A Pro deducts these purchases as professional expenses.
...A pro still has to justify those expenses to their employer or clients. A pro still needs to raise the cash or credit to actually buy them. "Tax deductible" is not the same as "free". Even a "true pro" will need a good justification to shell out for a Mac Pro system.
This is the kind of bone crushing power needed in studios (music, film, graphics, animation).
...except, if you do have that "because Pro" blank check, you can already get
dual-Xeon PCs with twice the number of cores, NVIDIA GPUs that are better-supported by pro video/3D software - not to mention specialist systems for GPU-based computing that can take
10 GPU cards. Most of the new tech shown of at WWDC was Intel and AMD stuff that will be coming to a cheap(er) beige box near you by the time the MP is actually in the shops. Thunderbolt? Its a narrow pro-sumer, non-networked niche between USB 3.1g2 on one side and 100Gbps Ethernet, Fibrechannel (goes up to 128Gbps these days) etc. on the other (oh, and with a compatible motherboard, Thunderbolt is a $100 add-in card, anyhow).

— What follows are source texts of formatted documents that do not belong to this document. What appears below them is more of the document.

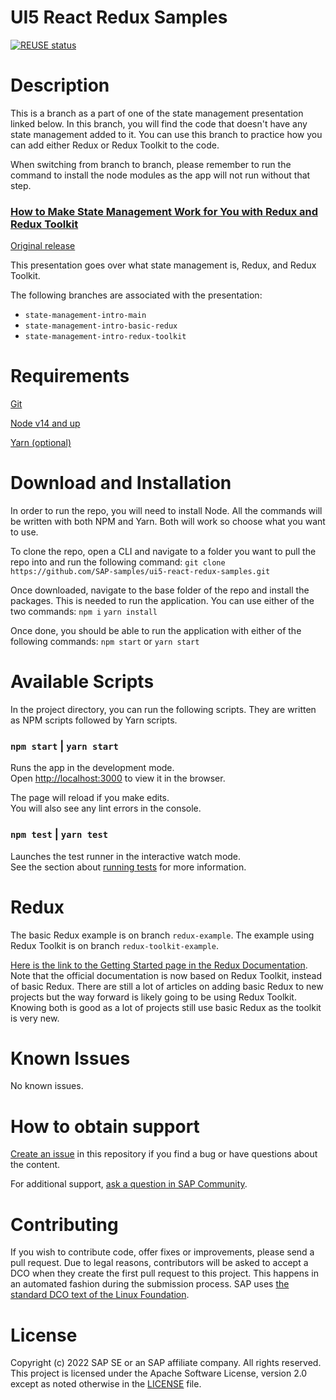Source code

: # UI5 React Redux Samples
[![REUSE status](https://api.reuse.software/badge/github.com/SAP-samples/ui5-react-redux-samples)](https://api.reuse.software/info/github.com/SAP-samples/ui5-react-redux-samples)

# Description
This is a branch as a part of one of the state management presentation linked below. In this branch, you will find the code that doesn't have any state management added to it. You can use this branch to practice how you can add either Redux or Redux Toolkit to the code.

When switching from branch to branch, please remember to run the command to install the node modules as the app will not run without that step.

### [How to Make State Management Work for You with Redux and Redux Toolkit](https://youtu.be/OspWBMQZqTw)

[Original release](https://www.youtube.com/watch?v=Eo5kYkiTvrQ)

This presentation goes over what state management is, Redux, and Redux Toolkit.

The following branches are associated with the presentation:
- `state-management-intro-main`
- `state-management-intro-basic-redux`
- `state-management-intro-redux-toolkit`

# Requirements
[Git](https://git-scm.com/)

[Node v14 and up](https://nodejs.org/en/)

[Yarn (optional)](https://yarnpkg.com/)

# Download and Installation

In order to run the repo, you will need to install Node. All the commands will be written with both NPM and Yarn. Both will work so choose what you want to use.

To clone the repo, open a CLI and navigate to a folder you want to pull the repo into and run the following command:
`git clone https://github.com/SAP-samples/ui5-react-redux-samples.git`

Once downloaded, navigate to the base folder of the repo and install the packages. This is needed to run the application.
You can use either of the two commands:
`npm i`
`yarn install`

Once done, you should be able to run the application with either of the following commands:
`npm start`
or
`yarn start`

# Available Scripts

In the project directory, you can run the following scripts. They are written as NPM scripts followed by Yarn scripts.

### `npm start` | `yarn start`

Runs the app in the development mode.<br />
Open [http://localhost:3000](http://localhost:3000) to view it in the browser.

The page will reload if you make edits.<br />
You will also see any lint errors in the console.

### `npm test` | `yarn test`

Launches the test runner in the interactive watch mode.<br />
See the section about [running tests](https://facebook.github.io/create-react-app/docs/running-tests) for more information.

# Redux
The basic Redux example is on branch `redux-example`.
The example using Redux Toolkit is on branch `redux-toolkit-example`.

[Here is the link to the Getting Started page in the Redux Documentation](https://redux.js.org/introduction/getting-started). Note that the official documentation is now based on Redux Toolkit, instead of basic Redux. There are still a lot of articles on adding basic Redux to new projects but the way forward is likely going to be using Redux Toolkit. Knowing both is good as a lot of projects still use basic Redux as the toolkit is very new.

# Known Issues
No known issues.

# How to obtain support
[Create an issue](https://github.com/SAP-samples/<repository-name>/issues) in this repository if you find a bug or have questions about the content.

For additional support, [ask a question in SAP Community](https://answers.sap.com/questions/ask.html).

# Contributing
If you wish to contribute code, offer fixes or improvements, please send a pull request. Due to legal reasons, contributors will be asked to accept a DCO when they create the first pull request to this project. This happens in an automated fashion during the submission process. SAP uses [the standard DCO text of the Linux Foundation](https://developercertificate.org/).

# License
Copyright (c) 2022 SAP SE or an SAP affiliate company. All rights reserved. This project is licensed under the Apache Software License, version 2.0 except as noted otherwise in the [LICENSE](LICENSE) file.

So, sorry, no, if you're on a Hollywood studio budget and need 'bone crushing power' the Mac Pro may be small beer price-wise, but its even smaller beer spec-wise. The only model we know the price of is a $6000 "prosumer" machine with the spec of at $3000-$4000 PC.
Now, Logic Pro on the other hand is excellent value for money c.f. competitors like Ableton (if you look at the artificial limits and minimal instruments on anything less that the full-price suites) - but then you've partly paid for the extras when you bought your Mac...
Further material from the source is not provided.